In JavaScript (and node), eval() is a function that evaluates any string as javascript code and actually executes it. Meaning, if I eval(2+2) , eval will return 4. If I eval client.guilds.cache.size, it'll return however many guilds the bot is currently on. And if I eval client.guilds.cache.map(g=>g.name).join('\n') then it will return a list of guild names separated by a line return. Cool, right?
I'll say this in a way that's probably dead simple to understand: Giving someone access to eval() is literally like sitting them at your computer, with full admin access, and then stepping out of the room. eval() in browser javascript is trivial and not dangerous - you're running in your own browser, anything you fuck up is going to be on your own PC, not the web servers.
But eval() in node is really, really dangerous and powerful. Because it can run anything you run as a bot, and it can also run code you're not expecting to run, if someone else has access to it. Node.js has access to your hard drive. The whole thing. Every bit of it. To understand what this means, look at the following command: rm -rf / --no-preserve-root . Do you know what this command does?

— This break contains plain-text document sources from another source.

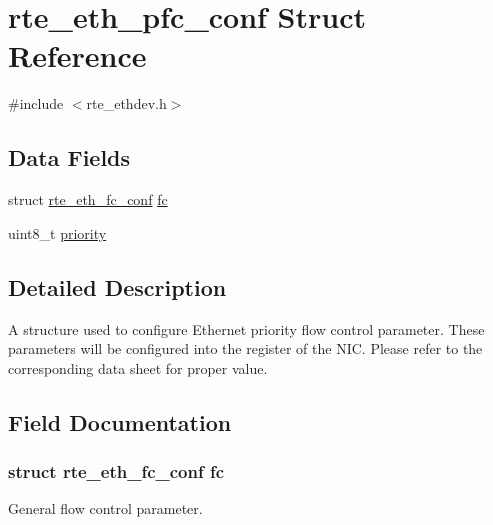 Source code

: \hypertarget{structrte__eth__pfc__conf}{}\section{rte\+\_\+eth\+\_\+pfc\+\_\+conf Struct Reference}
\label{structrte__eth__pfc__conf}


{\ttfamily \#include $<$rte\+\_\+ethdev.\+h$>$}

\subsection*{Data Fields}
\begin{DoxyCompactItemize}
\item 
struct \hyperlink{structrte__eth__fc__conf}{rte\+\_\+eth\+\_\+fc\+\_\+conf} \hyperlink{structrte__eth__pfc__conf_afee96056dc851dc11e00af35c0259cee}{fc}
\item 
uint8\+\_\+t \hyperlink{structrte__eth__pfc__conf_a0ad043071ccc7a261d79a759dc9c6f0c}{priority}
\end{DoxyCompactItemize}


\subsection{Detailed Description}
A structure used to configure Ethernet priority flow control parameter. These parameters will be configured into the register of the N\+I\+C. Please refer to the corresponding data sheet for proper value. 

\subsection{Field Documentation}
\hypertarget{structrte__eth__pfc__conf_afee96056dc851dc11e00af35c0259cee}{}
\subsubsection[{fc}]{\setlength{\rightskip}{0pt plus 5cm}struct {\bf rte\+\_\+eth\+\_\+fc\+\_\+conf} fc}\label{structrte__eth__pfc__conf_afee96056dc851dc11e00af35c0259cee}
General flow control parameter. \hypertarget{structrte__eth__pfc__conf_a0ad043071ccc7a261d79a759dc9c6f0c}{}

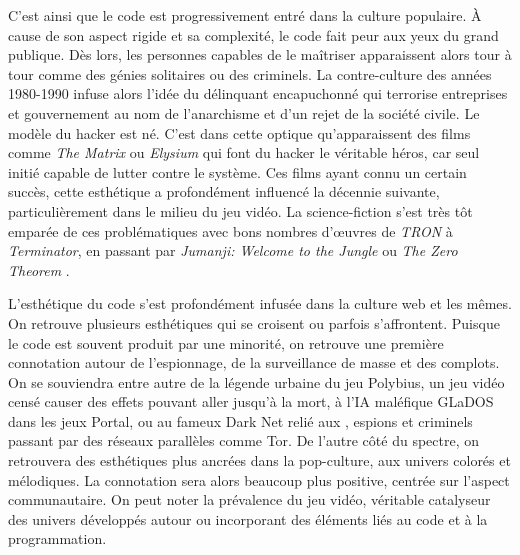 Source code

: \documentclass[12pt]{article} %
\begin{document}
C'est ainsi que le code est progressivement entré dans la culture populaire. À cause de son aspect rigide et sa complexité, le code fait peur aux yeux du grand publique. Dès lors, les personnes capables de le maîtriser apparaissent alors tour à tour comme des génies solitaires ou des criminels. La contre-culture des années 1980-1990 infuse alors l'idée du délinquant encapuchonné qui terrorise entreprises et gouvernement au nom de l'anarchisme et d'un rejet de la société civile. Le modèle du hacker est né. C'est dans cette optique qu'apparaissent des films comme \textit{The Matrix} ou \textit{Elysium} qui font du hacker le véritable héros, car seul initié capable de lutter contre le système. Ces films ayant connu un certain succès, cette esthétique a profondément influencé la décennie suivante, particulièrement dans le milieu du jeu vidéo. La science-fiction s'est très tôt emparée de ces problématiques avec bons nombres d'œuvres de \textit{TRON} à \textit{Terminator}, en passant par \textit{Jumanji: Welcome to the Jungle} ou \textit{The Zero Theorem} \cite{wikipedia-virtualRealityFilms}.

L'esthétique du code s'est profondément infusée dans la culture web et les mêmes. On retrouve plusieurs esthétiques qui se croisent ou parfois s'affrontent. Puisque le code est souvent produit par une minorité, on retrouve une première connotation autour de l'espionnage, de la surveillance de masse et des complots. On se souviendra entre autre de la légende urbaine du jeu Polybius, un jeu vidéo censé causer des effets pouvant aller jusqu'à la mort, à l'IA maléfique GLaDOS dans les jeux Portal, ou au fameux Dark Net relié aux , espions et criminels passant par des réseaux parallèles comme Tor. De l'autre côté du spectre, on retrouvera des esthétiques plus ancrées dans la pop-culture, aux univers colorés et mélodiques. La connotation sera alors beaucoup plus positive, centrée sur l'aspect communautaire. On peut noter la prévalence du jeu vidéo, véritable catalyseur des univers développés autour ou incorporant des éléments liés au code et à la programmation.
\end{document}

It deletes your entire server's hard drives. I mean, it only works on Linux, but most VPS systems and most hosting providers are on UNIX-based systems.
Another thing that's on your hard drive is passwords. Have a config file with your database password? I can get that. config.json with your token and other API keys in it? I can grab that easy. Hell I can just grab your token straight from the client object if I know how to.